Please see Slide 2 for key takeaways. There are 2 points. First point is about the financial results of January to March quarter. Sales and income increased year-on-year and compared to the initial forecast, indicating continued moderate recovery in demand, including semiconductor materials, and that our company was able to capture the recovery trend.
Second point is about 2024 full year forecast. Prior to the results announcement today, we already made a timely disclosure of the upward revision on April 16. And the announced figure is based on the revision of the first half from January to June alone. So the review of the full year, including the second half, will be announced as the first half figures unfold.
Now I'd like to move to the first quarter results in FY 2024. Please turn to Page 4. This slide shows consolidated results of the first quarter FY 2024 in a year-on-year comparison. Please see the table on the left. Net sales in the first quarter was JPY 321.4 billion, up JPY 22.5 billion or 7.5% year-on-year. Operating income was in black, JPY 8.9 billion, up JPY 18.2 billion from the loss in the previous year. Ordinary income was also in black, JPY 11 billion, up JPY 21.9 billion year-on-year. Net income attributable to owners of the parent was in black, JPY 27.1 billion, up JPY 39.3 billion year-on-year. EBITDA was JPY 36.3 billion, up JPY 18.4 billion year-on-year. And EBITDA margin to sales was 11.3%, up 5.3 points.
Table on the right shows the results of the ongoing businesses in year-on-year comparison. Remember, this year excludes results of the diagnostic medicine business that was divested in the previous year. Please refer to this at your convenience.
Please turn to the next slide, Page 5. This chart shows a breakdown of operating income changes from operating loss of JPY 9.2 billion in January to March in the previous year to operating profit of JPY 8.9 billion in the corresponding period of this year. The breakdown of profit increase of JPY 18.2 billion year-on-year includes JPY 9.4 billion of sales volume. Major contributor is JPY 10.9 billion in Semiconductor and Electronic Materials business, which was supported by sales volume recovery in Semiconductor Materials and Hard Disk Media.
On the other hand, Chemical segment profit worsened by JPY 2.1 billion as the sales volume decreased with sluggish market in Graphite Electrode and lower utilization due to the shutdown maintenance of petrochemical derivatives. Sales price pushed up profit by JPY 3.8 billion, mainly in Semiconductor and Electronic Materials segment. Besides the benefits by depreciation of yen, successful price hike negotiations to pass on the material cost increase to price in many businesses delivered results.
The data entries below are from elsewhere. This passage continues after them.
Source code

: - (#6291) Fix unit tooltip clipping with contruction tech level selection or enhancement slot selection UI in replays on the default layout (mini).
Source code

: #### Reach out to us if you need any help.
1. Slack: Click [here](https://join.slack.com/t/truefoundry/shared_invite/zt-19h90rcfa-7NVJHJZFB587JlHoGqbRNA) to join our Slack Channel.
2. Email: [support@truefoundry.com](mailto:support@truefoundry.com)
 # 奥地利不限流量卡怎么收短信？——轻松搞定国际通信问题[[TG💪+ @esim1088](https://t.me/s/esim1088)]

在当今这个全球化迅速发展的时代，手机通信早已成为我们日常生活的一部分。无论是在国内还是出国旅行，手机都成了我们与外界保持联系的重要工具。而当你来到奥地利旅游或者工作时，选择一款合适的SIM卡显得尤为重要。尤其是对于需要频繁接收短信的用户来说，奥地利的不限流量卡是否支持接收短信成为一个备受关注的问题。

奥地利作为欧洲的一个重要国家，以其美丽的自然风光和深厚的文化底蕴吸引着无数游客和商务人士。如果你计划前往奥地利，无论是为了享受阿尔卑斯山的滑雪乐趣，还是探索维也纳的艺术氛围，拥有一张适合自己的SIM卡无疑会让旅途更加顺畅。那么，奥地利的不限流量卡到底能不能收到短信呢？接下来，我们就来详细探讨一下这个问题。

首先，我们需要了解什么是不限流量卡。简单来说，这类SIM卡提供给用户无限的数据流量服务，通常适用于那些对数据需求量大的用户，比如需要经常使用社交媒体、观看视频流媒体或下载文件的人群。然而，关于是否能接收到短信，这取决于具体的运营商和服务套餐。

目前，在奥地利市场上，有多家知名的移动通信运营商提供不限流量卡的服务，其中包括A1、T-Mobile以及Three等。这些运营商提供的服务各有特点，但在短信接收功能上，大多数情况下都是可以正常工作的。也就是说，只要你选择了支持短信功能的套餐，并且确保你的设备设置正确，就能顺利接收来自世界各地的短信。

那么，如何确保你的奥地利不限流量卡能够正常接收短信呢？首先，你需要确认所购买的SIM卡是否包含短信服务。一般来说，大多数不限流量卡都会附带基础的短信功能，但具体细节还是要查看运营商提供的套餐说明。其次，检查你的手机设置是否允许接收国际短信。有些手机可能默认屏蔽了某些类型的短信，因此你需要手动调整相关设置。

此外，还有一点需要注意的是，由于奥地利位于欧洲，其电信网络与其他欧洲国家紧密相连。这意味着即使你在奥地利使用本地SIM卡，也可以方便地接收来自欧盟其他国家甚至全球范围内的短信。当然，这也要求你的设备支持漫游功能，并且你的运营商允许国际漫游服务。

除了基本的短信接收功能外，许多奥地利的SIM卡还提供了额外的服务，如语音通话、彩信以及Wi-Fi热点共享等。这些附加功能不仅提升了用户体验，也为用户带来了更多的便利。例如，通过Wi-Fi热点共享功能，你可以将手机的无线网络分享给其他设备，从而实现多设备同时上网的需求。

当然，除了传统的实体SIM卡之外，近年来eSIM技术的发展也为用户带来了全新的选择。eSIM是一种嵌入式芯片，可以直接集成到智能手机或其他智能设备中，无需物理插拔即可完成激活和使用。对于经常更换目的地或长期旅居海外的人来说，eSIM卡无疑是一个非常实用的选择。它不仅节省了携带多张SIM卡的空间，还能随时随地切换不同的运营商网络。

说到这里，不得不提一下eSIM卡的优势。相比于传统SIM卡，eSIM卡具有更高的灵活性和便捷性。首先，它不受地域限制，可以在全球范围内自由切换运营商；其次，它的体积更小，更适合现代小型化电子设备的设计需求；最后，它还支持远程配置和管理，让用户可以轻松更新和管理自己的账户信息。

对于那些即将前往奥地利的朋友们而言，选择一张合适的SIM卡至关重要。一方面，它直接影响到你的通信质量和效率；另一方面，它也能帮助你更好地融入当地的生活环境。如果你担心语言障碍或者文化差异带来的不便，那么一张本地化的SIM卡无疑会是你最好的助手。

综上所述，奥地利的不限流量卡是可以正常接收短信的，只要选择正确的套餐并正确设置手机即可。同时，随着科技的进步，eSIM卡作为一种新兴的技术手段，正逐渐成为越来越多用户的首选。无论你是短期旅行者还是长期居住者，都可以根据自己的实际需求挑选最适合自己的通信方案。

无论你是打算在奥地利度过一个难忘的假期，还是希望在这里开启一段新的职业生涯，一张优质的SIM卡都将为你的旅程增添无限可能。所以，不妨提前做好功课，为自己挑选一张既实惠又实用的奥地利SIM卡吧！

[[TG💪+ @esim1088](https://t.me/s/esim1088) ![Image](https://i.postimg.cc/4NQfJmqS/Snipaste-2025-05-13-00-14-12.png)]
Next, variable and fixed cost pushed up profit by JPY 2.7 billion due to the substantial fixed cost reduction impact in Hard Disk Media business through structural reform implemented in the previous year despite the cost increase factors including continued material cost increase and the depreciation of new facilities. Others increased profit by JPY 2.3 billion. It is mainly due to the product mix improvement.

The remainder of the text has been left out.